KMP — Failure Function Avoids Redundant Comparisons — Watch how KMP's failure function lets us skip ahead after a mismatch, reusing characters we already compared. The text pointer i never moves backward.

Algorithm

  1. Build failure function for needle:
    • Initialize fail array of size m with all zeros.
    • For i from 1 to m - 1: let j = fail[i-1]. While j > 0 and needle[i] ≠ needle[j], set j = fail[j-1]. If needle[i] == needle[j], increment j.
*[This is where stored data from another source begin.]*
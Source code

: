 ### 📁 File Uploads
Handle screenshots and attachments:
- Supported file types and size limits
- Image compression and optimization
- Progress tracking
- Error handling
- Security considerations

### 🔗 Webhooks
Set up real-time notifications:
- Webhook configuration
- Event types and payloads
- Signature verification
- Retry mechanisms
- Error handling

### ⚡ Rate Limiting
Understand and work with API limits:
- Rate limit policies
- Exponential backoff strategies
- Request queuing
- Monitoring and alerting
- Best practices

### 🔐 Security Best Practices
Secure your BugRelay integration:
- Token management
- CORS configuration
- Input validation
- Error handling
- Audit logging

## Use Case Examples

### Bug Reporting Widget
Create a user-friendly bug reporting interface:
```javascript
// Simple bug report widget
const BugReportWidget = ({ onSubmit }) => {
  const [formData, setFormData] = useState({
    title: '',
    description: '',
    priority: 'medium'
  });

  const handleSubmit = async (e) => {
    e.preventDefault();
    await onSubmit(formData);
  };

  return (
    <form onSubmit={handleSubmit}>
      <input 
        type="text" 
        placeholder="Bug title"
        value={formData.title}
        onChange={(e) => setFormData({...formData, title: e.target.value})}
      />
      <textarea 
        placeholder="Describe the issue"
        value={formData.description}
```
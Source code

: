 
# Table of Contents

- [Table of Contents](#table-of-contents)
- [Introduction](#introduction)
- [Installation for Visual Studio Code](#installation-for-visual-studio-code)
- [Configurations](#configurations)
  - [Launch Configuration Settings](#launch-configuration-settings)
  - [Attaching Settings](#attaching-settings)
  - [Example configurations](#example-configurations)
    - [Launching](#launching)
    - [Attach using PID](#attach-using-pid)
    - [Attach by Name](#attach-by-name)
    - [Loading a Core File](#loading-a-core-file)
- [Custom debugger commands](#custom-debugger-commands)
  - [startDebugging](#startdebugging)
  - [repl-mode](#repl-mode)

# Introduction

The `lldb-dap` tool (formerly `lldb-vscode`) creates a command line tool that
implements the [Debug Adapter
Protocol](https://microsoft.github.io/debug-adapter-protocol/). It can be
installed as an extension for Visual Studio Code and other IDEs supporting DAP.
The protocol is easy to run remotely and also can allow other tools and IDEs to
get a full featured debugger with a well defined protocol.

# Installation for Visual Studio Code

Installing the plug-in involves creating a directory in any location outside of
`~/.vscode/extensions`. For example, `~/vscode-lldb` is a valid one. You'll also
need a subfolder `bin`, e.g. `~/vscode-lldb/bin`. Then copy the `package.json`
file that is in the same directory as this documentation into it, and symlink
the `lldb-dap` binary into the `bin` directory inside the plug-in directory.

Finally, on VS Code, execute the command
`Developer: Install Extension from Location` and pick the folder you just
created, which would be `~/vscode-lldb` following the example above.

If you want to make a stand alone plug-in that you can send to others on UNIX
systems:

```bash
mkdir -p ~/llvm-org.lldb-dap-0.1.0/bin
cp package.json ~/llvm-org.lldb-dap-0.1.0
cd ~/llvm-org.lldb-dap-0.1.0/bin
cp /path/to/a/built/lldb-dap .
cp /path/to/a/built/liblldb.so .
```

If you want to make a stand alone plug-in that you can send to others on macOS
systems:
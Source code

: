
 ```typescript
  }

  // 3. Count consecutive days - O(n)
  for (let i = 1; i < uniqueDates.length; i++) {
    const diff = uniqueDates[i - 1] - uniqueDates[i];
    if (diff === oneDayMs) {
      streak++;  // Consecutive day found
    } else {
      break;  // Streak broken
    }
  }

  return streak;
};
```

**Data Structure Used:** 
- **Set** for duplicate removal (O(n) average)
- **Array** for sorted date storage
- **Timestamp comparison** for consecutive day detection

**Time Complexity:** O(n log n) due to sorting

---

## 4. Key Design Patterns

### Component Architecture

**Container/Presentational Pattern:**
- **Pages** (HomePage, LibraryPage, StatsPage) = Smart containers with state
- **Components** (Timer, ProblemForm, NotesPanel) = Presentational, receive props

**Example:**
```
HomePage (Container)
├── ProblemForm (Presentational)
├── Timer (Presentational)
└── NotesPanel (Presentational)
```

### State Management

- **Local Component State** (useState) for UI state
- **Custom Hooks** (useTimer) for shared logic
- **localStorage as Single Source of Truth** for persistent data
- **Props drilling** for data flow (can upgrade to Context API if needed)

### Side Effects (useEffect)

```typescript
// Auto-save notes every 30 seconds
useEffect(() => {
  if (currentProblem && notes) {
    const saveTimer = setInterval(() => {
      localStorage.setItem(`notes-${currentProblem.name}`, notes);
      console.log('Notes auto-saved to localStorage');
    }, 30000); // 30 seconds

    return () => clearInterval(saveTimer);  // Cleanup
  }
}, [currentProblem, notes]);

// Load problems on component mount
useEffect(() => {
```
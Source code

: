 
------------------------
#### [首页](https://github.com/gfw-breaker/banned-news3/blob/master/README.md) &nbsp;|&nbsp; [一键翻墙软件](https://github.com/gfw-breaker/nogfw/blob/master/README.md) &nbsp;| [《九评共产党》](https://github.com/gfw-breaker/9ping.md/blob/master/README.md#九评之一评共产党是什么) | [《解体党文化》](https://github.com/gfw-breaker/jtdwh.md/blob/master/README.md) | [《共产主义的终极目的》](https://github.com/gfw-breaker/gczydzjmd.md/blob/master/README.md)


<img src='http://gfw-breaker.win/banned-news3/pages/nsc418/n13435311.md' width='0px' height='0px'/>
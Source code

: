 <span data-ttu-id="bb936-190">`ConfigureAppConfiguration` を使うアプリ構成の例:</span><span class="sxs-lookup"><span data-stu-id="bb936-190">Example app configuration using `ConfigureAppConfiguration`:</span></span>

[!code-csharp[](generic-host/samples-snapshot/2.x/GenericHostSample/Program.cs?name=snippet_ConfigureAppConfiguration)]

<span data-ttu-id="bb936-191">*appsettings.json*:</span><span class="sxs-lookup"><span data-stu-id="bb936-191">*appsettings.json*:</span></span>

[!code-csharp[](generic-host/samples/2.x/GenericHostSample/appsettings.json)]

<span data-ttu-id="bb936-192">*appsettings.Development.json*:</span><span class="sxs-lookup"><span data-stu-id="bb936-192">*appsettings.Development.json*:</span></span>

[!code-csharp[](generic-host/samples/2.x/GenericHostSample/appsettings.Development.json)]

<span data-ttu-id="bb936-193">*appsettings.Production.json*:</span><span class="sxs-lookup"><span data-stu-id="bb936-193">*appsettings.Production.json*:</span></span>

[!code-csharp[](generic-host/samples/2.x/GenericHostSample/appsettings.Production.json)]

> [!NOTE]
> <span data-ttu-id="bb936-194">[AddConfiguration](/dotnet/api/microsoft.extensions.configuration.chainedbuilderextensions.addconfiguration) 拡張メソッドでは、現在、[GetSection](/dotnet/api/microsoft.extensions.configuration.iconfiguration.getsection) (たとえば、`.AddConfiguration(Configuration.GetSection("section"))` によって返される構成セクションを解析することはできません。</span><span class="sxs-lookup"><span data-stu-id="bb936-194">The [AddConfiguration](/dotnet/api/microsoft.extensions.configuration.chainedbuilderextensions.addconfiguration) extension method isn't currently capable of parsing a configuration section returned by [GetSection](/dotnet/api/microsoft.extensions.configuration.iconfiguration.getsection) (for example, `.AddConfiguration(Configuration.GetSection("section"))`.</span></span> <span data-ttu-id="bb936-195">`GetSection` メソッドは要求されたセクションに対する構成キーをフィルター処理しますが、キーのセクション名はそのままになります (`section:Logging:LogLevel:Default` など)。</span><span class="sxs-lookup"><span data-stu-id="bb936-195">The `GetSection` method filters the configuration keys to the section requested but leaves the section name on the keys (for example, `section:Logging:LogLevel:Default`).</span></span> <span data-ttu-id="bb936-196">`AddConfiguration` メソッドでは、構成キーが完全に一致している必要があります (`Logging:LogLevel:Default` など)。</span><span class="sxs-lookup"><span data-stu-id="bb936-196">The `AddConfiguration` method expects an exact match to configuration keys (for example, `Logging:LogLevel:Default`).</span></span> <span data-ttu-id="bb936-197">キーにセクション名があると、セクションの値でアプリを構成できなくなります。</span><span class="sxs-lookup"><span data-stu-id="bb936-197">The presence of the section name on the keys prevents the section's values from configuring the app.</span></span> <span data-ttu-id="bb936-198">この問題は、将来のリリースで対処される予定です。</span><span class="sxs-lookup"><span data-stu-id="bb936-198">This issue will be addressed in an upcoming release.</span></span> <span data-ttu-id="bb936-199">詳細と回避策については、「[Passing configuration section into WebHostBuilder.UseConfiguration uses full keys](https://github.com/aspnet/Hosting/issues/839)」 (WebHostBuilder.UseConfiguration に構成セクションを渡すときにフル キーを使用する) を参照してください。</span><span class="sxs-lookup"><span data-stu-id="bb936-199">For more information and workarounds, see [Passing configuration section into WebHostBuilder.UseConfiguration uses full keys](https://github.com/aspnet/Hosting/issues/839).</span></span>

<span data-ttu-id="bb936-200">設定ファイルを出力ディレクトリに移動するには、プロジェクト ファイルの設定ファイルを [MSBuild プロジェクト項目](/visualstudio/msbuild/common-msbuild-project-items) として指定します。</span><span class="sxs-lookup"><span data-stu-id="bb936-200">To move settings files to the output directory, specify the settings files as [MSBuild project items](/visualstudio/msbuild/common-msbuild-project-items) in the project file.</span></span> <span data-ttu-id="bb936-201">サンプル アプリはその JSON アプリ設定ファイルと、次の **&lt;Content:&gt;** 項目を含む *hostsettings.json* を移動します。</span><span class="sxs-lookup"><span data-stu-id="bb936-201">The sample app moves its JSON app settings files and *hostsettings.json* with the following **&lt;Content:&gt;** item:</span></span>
Set fail[i] = j.
  2. Match against haystack:
    • Set j = 0 (position in needle).
    • For each i from 0 to n - 1:
      • While j > 0 and haystack[i] ≠ needle[j], set j = fail[j-1] (use failure function to skip).
      • If haystack[i] == needle[j], increment j.
      • If j == m, return i - m + 1 (full match found).
  3. Return -1.

Code

class Solution {
public:
    int strStr(string haystack, string needle) {
        int n = haystack.size(), m = needle.size();
        
        // Build KMP failure function
        vector<int> fail(m, 0);
        for (int i = 1; i < m; i++) {
            int j = fail[i - 1];
            while (j > 0 && needle[i] != needle[j])
                j = fail[j - 1];
            if (needle[i] == needle[j])
                j++;
            fail[i] = j;
        }
        
        // KMP matching
        int j = 0;
        for (int i = 0; i < n; i++) {
            while (j > 0 && haystack[i] != needle[j])
                j = fail[j - 1];
            if (haystack[i] == needle[j])
                j++;
            if (j == m)
                return i - m + 1;
        }
        return -1;
    }
};
class Solution:
    def strStr(self, haystack: str, needle: str) -> int:
        n, m = len(haystack), len(needle)
        
        # Build KMP failure function
        fail = [0] * m
        for i in range(1, m):
            j = fail[i - 1]
            while j > 0 and needle[i] != needle[j]:
                j = fail[j - 1]
            if needle[i] == needle[j]:
                j += 1
            fail[i] = j
        
        # KMP matching
        j = 0
        for i in range(n):
            while j > 0 and haystack[i] != needle[j]:
                j = fail[j - 1]
            if haystack[i] == needle[j]:
                j += 1
            if j == m:
                return i - m + 1
        return -1
class Solution {
    public int strStr(String haystack, String needle) {
        int n = haystack.length(), m = needle.length();
        
        // Build KMP failure function
        int[] fail = new int[m];
        for (int i = 1; i < m; i++) {
            int j = fail[i - 1];
            while (j > 0 && needle.charAt(i) != needle.charAt(j))
                j = fail[j - 1];
            if (needle.charAt(i) == needle.charAt(j))
                j++;
            fail[i] = j;
        }
        
        // KMP matching
        int j = 0;
        for (int i = 0; i < n; i++) {
            while (j > 0 && haystack.charAt(i) != needle.charAt(j))
                j = fail[j - 1];
            if (haystack.charAt(i) == needle.charAt(j))
                j++;
            if (j == m)
                return i - m + 1;
        }
        return -1;
    }
}

Complexity Analysis

Time Complexity: O(n + m)

Building the failure function takes O(m): the pointer j can decrease at most as many times as it increases, so the inner while loop runs O(m) total across all iterations. The matching phase is O(n) by the same argument: i advances monotonically from 0 to n-1, and j's total decreases are bounded by its total increases. Combined: O(n + m) — and this is a worst-case guarantee, not just expected.

Space Complexity: O(m)

The failure array stores one integer per character of the needle, so O(m) space. No copy of the haystack is made.